The owner and builder of the National Broadband Network, NBN Co, has raised US$2 billion in a bond deal in the United States and there are more deals in the pipeline for other markets in 2021.
The NBN bond issue was split between a five-year bond worth US$750 million and a 10-year bond worth US$1.25 billion.
The 10-year bonds were priced at at 107 basis points above US Treasuries and will pay 2.625 per cent coupon while the five-years issue was priced at 67 basis points and will pay 1.45 per cent.
“The proceeds will be used for general corporate purposes including the refinancing of NBN Co’s Commonwealth loan and to fund future capex plans,” NBN Co said.
Joint lead managers on the deal are Goldman Sachs, JPMorgan, Bank of America, and Morgan Stanley.
It’s understood NBN Co will head to European capital markets later this year.
In December last year, NBN Co announced what it said was a record-breaking issuance by an Australian company of $1.2 billion worth of five-year bonds.
In May 2020, NBN Co raised $6.1 billion in debt facilities in private capital markets, which was three times the amount it had indicated it would borrow in its 2020-23 corporate plan.
$2 billion was to fund the final rollout of the network, with the balance to be used for debt refinancing or future investment.
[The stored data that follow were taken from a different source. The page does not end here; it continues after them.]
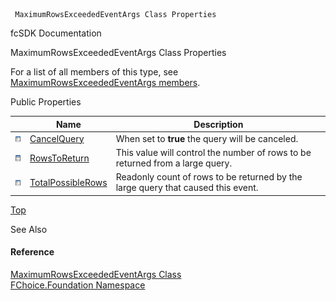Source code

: ﻿     MaximumRowsExceededEventArgs Class Properties                                                   

fcSDK Documentation

MaximumRowsExceededEventArgs Class Properties

For a list of all members of this type, see [MaximumRowsExceededEventArgs members](fcSDK~FChoice.Foundation.MaximumRowsExceededEventArgs_members.md).

Public Properties

|   | Name | Description |
| --- | --- | --- |
| ![Public Property](dotnetimages/publicProperty.png) | [CancelQuery](fcSDK~FChoice.Foundation.MaximumRowsExceededEventArgs~CancelQuery.md) | When set to **true** the query will be canceled.   |
| ![Public Property](dotnetimages/publicProperty.png) | [RowsToReturn](fcSDK~FChoice.Foundation.MaximumRowsExceededEventArgs~RowsToReturn.md) | This value will control the number of rows to be returned from a large query.   |
| ![Public Property](dotnetimages/publicProperty.png) | [TotalPossibleRows](fcSDK~FChoice.Foundation.MaximumRowsExceededEventArgs~TotalPossibleRows.md) | Readonly count of rows to be returned by the large query that caused this event.   |

[Top](#top)

See Also

#### Reference

[MaximumRowsExceededEventArgs Class](fcSDK~FChoice.Foundation.MaximumRowsExceededEventArgs.md)  
[FChoice.Foundation Namespace](fcSDK~FChoice.Foundation_namespace.md)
NBN Co has a $19.5 billion debt from the federal government which matures in June 2024. It is expected at that point that the debt will be refinanced on private markets.
In September 2020, NBN Co announced $4.5 billion in network investment upgrades which will see around 8 million premises having access to ultra-fast broadband of up to 1 Gigabit per second and the creation of 240 Business Fibre Zones nationwide by 2023.
NBN Co reported in November that it had 7.66 million premises connected to the network, with 388,000 premises added in the three months to 30 September 2020.